— What you will do —
Determine how many lines in the records hold "思想领袖", then give that number by itself.

──────

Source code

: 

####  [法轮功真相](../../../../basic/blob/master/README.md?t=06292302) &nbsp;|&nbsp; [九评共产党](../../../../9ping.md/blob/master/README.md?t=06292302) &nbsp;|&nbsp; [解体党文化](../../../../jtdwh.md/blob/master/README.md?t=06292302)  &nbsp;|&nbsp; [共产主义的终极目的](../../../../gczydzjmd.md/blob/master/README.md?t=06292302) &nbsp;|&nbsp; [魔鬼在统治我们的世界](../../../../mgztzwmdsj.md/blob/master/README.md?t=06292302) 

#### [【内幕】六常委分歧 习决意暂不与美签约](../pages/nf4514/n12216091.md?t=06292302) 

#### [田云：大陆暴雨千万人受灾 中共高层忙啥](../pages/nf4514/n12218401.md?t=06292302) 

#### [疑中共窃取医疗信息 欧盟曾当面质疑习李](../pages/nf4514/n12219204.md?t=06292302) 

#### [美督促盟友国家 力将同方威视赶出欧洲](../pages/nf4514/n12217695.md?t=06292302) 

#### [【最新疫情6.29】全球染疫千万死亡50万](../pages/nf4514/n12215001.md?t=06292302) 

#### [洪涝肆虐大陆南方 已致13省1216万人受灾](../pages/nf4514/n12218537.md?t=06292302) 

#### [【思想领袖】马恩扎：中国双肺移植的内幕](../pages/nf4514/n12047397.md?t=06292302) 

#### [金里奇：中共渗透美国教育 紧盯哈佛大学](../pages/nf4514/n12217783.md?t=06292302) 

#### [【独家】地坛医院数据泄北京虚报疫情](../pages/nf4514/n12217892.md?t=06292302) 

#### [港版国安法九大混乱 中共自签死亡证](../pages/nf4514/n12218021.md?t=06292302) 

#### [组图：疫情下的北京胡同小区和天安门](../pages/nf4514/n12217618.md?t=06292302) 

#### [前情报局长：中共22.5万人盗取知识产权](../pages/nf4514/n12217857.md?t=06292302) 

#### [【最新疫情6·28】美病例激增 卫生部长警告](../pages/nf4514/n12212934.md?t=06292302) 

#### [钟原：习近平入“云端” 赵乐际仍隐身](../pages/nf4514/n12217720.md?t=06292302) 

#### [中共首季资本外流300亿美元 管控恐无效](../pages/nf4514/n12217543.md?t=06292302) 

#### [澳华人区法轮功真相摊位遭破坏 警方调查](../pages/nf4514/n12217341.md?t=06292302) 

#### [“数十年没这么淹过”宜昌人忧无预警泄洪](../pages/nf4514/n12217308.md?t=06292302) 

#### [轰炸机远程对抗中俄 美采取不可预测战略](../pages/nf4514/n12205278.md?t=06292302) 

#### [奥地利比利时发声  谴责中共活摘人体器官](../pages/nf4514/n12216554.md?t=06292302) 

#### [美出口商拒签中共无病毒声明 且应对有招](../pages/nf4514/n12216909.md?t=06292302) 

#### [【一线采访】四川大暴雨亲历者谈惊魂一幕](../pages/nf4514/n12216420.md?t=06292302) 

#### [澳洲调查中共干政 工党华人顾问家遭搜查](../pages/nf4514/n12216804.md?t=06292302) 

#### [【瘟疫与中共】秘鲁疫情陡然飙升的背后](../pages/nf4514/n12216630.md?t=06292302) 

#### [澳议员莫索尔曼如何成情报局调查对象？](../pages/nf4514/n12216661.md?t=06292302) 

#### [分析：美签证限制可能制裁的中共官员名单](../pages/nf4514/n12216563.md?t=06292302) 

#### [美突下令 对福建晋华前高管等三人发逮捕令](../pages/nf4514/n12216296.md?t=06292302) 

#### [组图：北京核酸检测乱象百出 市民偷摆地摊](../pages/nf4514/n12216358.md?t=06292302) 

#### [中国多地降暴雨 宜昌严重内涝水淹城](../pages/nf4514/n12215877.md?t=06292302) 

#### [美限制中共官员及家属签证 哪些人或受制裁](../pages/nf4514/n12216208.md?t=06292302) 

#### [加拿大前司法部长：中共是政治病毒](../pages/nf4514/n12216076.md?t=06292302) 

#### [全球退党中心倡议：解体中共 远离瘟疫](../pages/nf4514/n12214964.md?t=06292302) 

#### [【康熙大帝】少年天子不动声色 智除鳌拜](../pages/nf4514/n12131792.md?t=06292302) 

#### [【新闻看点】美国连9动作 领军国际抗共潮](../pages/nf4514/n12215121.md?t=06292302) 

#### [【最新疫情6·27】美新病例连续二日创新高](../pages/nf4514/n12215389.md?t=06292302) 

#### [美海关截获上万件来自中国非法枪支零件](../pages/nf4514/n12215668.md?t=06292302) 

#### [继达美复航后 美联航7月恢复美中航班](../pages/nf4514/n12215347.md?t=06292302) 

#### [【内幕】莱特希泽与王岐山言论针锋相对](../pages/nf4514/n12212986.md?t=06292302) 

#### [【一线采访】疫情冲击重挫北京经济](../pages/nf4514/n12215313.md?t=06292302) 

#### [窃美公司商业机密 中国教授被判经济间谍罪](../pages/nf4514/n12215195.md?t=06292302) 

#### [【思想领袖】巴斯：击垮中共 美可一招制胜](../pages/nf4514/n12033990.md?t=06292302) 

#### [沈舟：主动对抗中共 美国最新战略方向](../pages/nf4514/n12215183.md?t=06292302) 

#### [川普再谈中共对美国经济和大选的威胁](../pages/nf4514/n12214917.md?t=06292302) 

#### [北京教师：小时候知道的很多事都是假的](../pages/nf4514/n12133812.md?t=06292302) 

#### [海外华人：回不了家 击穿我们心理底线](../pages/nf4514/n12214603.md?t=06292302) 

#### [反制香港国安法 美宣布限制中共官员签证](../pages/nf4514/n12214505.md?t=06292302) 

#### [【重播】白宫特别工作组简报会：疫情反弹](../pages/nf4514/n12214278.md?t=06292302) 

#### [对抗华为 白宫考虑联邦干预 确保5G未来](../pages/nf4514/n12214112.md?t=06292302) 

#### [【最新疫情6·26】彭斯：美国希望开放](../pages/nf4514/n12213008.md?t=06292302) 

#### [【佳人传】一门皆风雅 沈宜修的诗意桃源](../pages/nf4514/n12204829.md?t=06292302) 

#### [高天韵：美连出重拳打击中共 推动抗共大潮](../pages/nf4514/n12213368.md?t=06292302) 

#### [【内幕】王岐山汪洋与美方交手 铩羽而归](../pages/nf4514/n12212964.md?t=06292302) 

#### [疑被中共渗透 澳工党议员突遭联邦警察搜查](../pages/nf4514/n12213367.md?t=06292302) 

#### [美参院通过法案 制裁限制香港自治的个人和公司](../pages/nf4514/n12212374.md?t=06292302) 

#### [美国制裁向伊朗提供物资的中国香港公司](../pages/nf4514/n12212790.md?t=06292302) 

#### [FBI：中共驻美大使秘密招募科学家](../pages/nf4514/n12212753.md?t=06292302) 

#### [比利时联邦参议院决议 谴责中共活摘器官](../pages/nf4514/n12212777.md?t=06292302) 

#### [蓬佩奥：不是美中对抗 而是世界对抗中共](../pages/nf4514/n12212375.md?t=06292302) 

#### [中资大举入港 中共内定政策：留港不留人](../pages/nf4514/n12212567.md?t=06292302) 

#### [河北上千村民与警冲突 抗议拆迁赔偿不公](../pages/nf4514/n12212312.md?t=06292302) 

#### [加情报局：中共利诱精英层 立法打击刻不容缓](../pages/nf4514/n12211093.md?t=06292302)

──────

— Solution below —
2